Consider the following simplified flow of using refs.

Following is the list of supported schema types.

• literal: Literal refers to any value that does not have children schema nodes. For example: number, string, boolean, dates, and so on. Custom data types like file can be a literal schema type.
• object: Object refers to a JavaScript Object data type. An object may have children schema nodes as well.
• array: Array refers to a JavaScript Array data type. An array may also define the schema node for the array elements.
• tuple: Tuple refers to a JavaScript Array data type. A tuple can define a separate schema for each array element.
• union: A union is a collection of conditions + schema. If the condition is true at runtime, the associated schema will validate the field.
• record: Record refers to a JavaScript Object data type with unknown keys. Each element of a record must have the same type.

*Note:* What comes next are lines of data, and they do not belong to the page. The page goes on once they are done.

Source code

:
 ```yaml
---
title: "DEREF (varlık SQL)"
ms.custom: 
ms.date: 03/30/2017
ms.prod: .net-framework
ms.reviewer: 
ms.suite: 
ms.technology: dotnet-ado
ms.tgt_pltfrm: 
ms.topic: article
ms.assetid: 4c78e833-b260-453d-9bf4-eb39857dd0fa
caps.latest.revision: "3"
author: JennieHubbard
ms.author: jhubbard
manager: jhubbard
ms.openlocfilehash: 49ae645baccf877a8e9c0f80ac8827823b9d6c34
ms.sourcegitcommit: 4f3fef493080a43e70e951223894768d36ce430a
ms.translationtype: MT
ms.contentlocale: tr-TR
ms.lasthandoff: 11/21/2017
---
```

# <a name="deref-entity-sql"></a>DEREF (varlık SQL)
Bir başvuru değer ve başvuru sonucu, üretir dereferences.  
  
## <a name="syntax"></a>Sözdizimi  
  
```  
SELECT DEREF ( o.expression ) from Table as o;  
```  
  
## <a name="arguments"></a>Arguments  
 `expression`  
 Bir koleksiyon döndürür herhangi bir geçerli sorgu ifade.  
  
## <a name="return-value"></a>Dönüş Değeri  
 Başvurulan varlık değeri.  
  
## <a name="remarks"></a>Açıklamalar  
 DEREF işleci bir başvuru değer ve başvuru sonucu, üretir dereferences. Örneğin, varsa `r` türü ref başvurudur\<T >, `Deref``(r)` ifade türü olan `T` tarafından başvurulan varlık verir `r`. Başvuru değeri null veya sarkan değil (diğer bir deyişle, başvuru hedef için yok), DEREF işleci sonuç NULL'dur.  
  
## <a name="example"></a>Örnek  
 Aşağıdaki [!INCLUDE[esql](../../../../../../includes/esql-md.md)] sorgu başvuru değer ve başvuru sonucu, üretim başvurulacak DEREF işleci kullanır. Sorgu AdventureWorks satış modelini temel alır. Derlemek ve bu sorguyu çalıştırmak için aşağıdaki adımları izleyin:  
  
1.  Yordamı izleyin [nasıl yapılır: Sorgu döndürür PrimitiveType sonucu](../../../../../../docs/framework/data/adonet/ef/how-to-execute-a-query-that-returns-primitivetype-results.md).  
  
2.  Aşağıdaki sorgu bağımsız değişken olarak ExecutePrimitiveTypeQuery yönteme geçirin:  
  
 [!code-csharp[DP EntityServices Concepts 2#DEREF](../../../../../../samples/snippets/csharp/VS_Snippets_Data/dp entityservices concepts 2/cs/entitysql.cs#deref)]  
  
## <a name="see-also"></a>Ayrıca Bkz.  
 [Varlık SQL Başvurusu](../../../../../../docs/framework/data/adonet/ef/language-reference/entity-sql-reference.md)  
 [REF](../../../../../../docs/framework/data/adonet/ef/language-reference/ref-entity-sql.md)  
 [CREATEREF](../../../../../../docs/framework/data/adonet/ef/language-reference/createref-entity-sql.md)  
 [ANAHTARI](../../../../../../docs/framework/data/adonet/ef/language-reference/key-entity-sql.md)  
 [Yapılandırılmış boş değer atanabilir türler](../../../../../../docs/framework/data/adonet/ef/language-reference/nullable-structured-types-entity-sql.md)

There are moving parts inside the schema nodes. These moving parts generate different outputs based on their state.

Standalone moving parts refers to conditions that act individually and does not get impacted if other moving parts are enabled or disabled.

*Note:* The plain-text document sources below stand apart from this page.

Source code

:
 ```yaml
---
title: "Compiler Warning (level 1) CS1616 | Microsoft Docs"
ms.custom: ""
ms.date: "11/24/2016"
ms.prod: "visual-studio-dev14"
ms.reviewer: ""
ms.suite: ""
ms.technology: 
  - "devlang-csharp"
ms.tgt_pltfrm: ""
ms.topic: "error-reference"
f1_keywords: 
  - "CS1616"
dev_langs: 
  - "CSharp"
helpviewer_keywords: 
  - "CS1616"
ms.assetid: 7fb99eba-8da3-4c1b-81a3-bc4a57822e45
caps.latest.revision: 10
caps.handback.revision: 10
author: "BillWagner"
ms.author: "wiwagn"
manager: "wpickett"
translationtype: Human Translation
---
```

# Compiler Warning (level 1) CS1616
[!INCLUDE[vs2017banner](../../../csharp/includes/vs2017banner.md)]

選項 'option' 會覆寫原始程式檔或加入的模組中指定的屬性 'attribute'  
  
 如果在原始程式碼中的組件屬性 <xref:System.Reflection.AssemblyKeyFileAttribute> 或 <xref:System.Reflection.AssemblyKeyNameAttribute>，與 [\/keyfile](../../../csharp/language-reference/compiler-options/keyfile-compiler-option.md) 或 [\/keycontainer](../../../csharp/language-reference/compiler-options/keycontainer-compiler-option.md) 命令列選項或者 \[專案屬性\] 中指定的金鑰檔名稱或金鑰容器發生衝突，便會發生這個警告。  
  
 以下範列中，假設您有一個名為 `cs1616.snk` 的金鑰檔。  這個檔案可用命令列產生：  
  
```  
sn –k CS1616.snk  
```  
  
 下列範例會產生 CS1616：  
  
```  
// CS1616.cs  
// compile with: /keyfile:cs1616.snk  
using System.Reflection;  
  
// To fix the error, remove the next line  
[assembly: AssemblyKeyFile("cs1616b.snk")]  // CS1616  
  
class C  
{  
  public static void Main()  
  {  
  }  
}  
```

• parseFnId: A function to convert the input value before the validation lifecycle of the input begins. The function receives the exact value of the input, so consider the value as unknown.

• transformFnId: A function to convert the output value after all the validations of the input field are over.

  • The function can only be defined for the literal schema type.
  • The function is invoked only when the value is written to the output. Any conditions that do not write value to the output will also skip calling the transform function.

• allowUnknownProperties: When enabled, the flag will keep all the properties of an object or an array. The children properties with schema are still validated and replaced, but other properties are deeply copied from the source to the output.

• bail: When enabled, the flag will stop validating the field after the first error. In the case of arrays and objects, the validation of children nodes will also be skipped.

Flags that behave differently when used together.

• isOptional: Mark the field under validation as optional. It means the field value can be undefined or null.

• allowNull: Mark the field under validation to be null, but not undefined. However, when both isOptional and allowNull flags are used, the undefined values will also be allowed.

  The null values are written to the output when allowNull flag is enabled.

The validations are functions executed one after the other in the same sequence as they are registered in the schema. Following is the default behavior of validations.

• Validation functions are not executed if the value is null or undefined even when the field is marked as optional.
• You may use the implicit flag on the validation rule to make the validation run for null or undefined values as well.
• When the bail mode is enabled for the field, the next validation will not run if the previous one fails. There is no way for rules to bypass this behavior.

The validation rules are not executed by default when the field's value is null or undefined. However, the implicit rules can bypass this check by enabling the implicit flag inside the schema object.

If the value of a field is null or undefined it will not be written to the output. However, the null values are written to the output when allowNull flag is enabled.